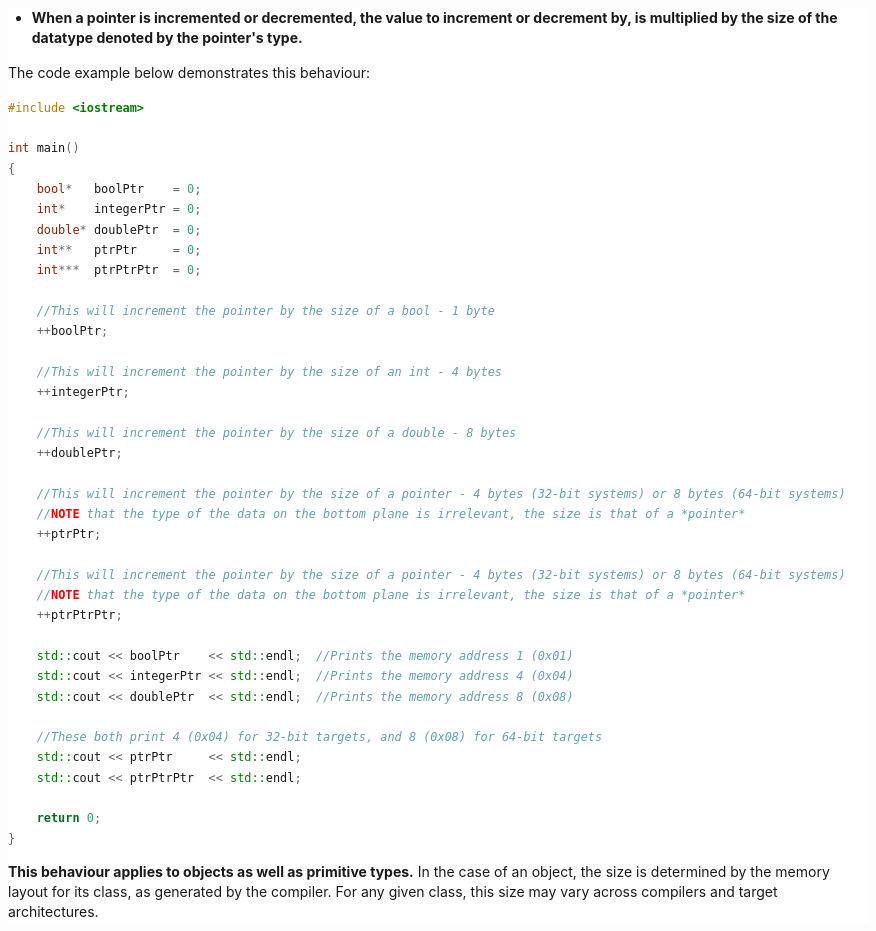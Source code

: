 - **When a pointer is incremented or decremented, the value to increment or decrement by, is multiplied by the size of the datatype denoted by the pointer's type.**

The code example below demonstrates this behaviour:

```cpp
#include <iostream>

int main()
{
	bool*   boolPtr    = 0;
	int*    integerPtr = 0;
	double* doublePtr  = 0;
	int**   ptrPtr     = 0;
	int***  ptrPtrPtr  = 0;
	
	//This will increment the pointer by the size of a bool - 1 byte
	++boolPtr;
	
	//This will increment the pointer by the size of an int - 4 bytes
	++integerPtr;
	
	//This will increment the pointer by the size of a double - 8 bytes
	++doublePtr;
	
	//This will increment the pointer by the size of a pointer - 4 bytes (32-bit systems) or 8 bytes (64-bit systems)
	//NOTE that the type of the data on the bottom plane is irrelevant, the size is that of a *pointer*
	++ptrPtr;
	
	//This will increment the pointer by the size of a pointer - 4 bytes (32-bit systems) or 8 bytes (64-bit systems)
	//NOTE that the type of the data on the bottom plane is irrelevant, the size is that of a *pointer*
	++ptrPtrPtr;
	
	std::cout << boolPtr    << std::endl;  //Prints the memory address 1 (0x01)
	std::cout << integerPtr << std::endl;  //Prints the memory address 4 (0x04)
	std::cout << doublePtr  << std::endl;  //Prints the memory address 8 (0x08)
	
	//These both print 4 (0x04) for 32-bit targets, and 8 (0x08) for 64-bit targets
	std::cout << ptrPtr     << std::endl;
	std::cout << ptrPtrPtr  << std::endl;
	
	return 0;
}
```

**This behaviour applies to objects as well as primitive types.** In the case of an object, the size is determined by the memory layout for its class, as generated by the compiler. For any given class, this size may vary across compilers and target architectures.
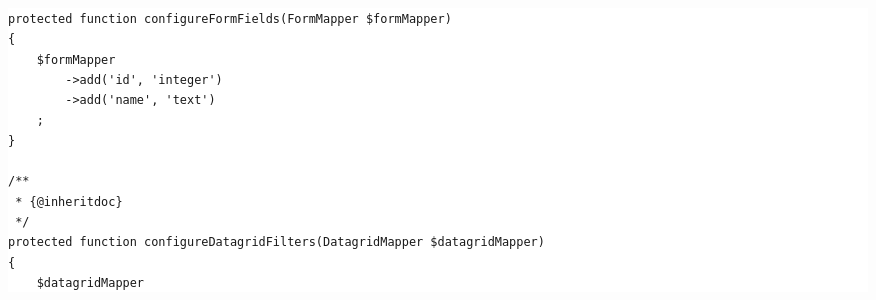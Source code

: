     protected function configureFormFields(FormMapper $formMapper)
    {
        $formMapper
            ->add('id', 'integer')
            ->add('name', 'text')
        ;
    }

    /**
     * {@inheritdoc}
     */
    protected function configureDatagridFilters(DatagridMapper $datagridMapper)
    {
        $datagridMapper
━━━━
Copy out the preceding entries without a single change, leaving out the pictures.

Source code

: - **When a pointer is incremented or decremented, the value to increment or decrement by, is multiplied by the size of the datatype denoted by the pointer's type.**

The code example below demonstrates this behaviour:

```cpp
#include <iostream>

int main()
{
	bool*   boolPtr    = 0;
	int*    integerPtr = 0;
	double* doublePtr  = 0;
	int**   ptrPtr     = 0;
	int***  ptrPtrPtr  = 0;
	
	//This will increment the pointer by the size of a bool - 1 byte
	++boolPtr;
	
	//This will increment the pointer by the size of an int - 4 bytes
	++integerPtr;
	
	//This will increment the pointer by the size of a double - 8 bytes
	++doublePtr;
	
	//This will increment the pointer by the size of a pointer - 4 bytes (32-bit systems) or 8 bytes (64-bit systems)
	//NOTE that the type of the data on the bottom plane is irrelevant, the size is that of a *pointer*
	++ptrPtr;
	
	//This will increment the pointer by the size of a pointer - 4 bytes (32-bit systems) or 8 bytes (64-bit systems)
	//NOTE that the type of the data on the bottom plane is irrelevant, the size is that of a *pointer*
	++ptrPtrPtr;
	
	std::cout << boolPtr    << std::endl;  //Prints the memory address 1 (0x01)
	std::cout << integerPtr << std::endl;  //Prints the memory address 4 (0x04)
	std::cout << doublePtr  << std::endl;  //Prints the memory address 8 (0x08)
	
	//These both print 4 (0x04) for 32-bit targets, and 8 (0x08) for 64-bit targets
	std::cout << ptrPtr     << std::endl;
	std::cout << ptrPtrPtr  << std::endl;
	
	return 0;
}
```

**This behaviour applies to objects as well as primitive types.** In the case of an object, the size is determined by the memory layout for its class, as generated by the compiler. For any given class, this size may vary across compilers and target architectures.
Source code

:     protected function configureFormFields(FormMapper $formMapper)
    {
        $formMapper
            ->add('id', 'integer')
            ->add('name', 'text')
        ;
    }

    /**
     * {@inheritdoc}
     */
    protected function configureDatagridFilters(DatagridMapper $datagridMapper)
    {
        $datagridMapper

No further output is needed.